'''

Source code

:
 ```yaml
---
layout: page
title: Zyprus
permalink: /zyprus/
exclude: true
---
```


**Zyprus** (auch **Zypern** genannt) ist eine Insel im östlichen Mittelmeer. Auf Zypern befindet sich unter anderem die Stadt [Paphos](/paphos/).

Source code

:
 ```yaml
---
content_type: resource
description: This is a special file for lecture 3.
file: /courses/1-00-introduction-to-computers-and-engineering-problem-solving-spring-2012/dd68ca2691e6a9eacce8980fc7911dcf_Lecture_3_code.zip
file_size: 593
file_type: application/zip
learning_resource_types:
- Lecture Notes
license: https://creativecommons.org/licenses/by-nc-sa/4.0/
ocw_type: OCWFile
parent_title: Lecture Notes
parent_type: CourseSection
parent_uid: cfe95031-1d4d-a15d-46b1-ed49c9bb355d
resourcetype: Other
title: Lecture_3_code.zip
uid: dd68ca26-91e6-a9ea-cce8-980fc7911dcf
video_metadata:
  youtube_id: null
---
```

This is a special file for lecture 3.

'''

**PROBLEM TO WORK ON**
Retype the whole listing without changing anything.

**WRITTEN ANSWER**
Source code

:
 ```yaml
---
layout: page
title: Zyprus
permalink: /zyprus/
exclude: true
---
```


**Zyprus** (auch **Zypern** genannt) ist eine Insel im östlichen Mittelmeer. Auf Zypern befindet sich unter anderem die Stadt [Paphos](/paphos/).

Source code

:
 ```yaml
---
content_type: resource
description: This is a special file for lecture 3.
file: /courses/1-00-introduction-to-computers-and-engineering-problem-solving-spring-2012/dd68ca2691e6a9eacce8980fc7911dcf_Lecture_3_code.zip
file_size: 593
file_type: application/zip
learning_resource_types:
- Lecture Notes
license: https://creativecommons.org/licenses/by-nc-sa/4.0/
ocw_type: OCWFile
parent_title: Lecture Notes
parent_type: CourseSection
parent_uid: cfe95031-1d4d-a15d-46b1-ed49c9bb355d
resourcetype: Other
title: Lecture_3_code.zip
uid: dd68ca26-91e6-a9ea-cce8-980fc7911dcf
video_metadata:
  youtube_id: null
---
```

This is a special file for lecture 3.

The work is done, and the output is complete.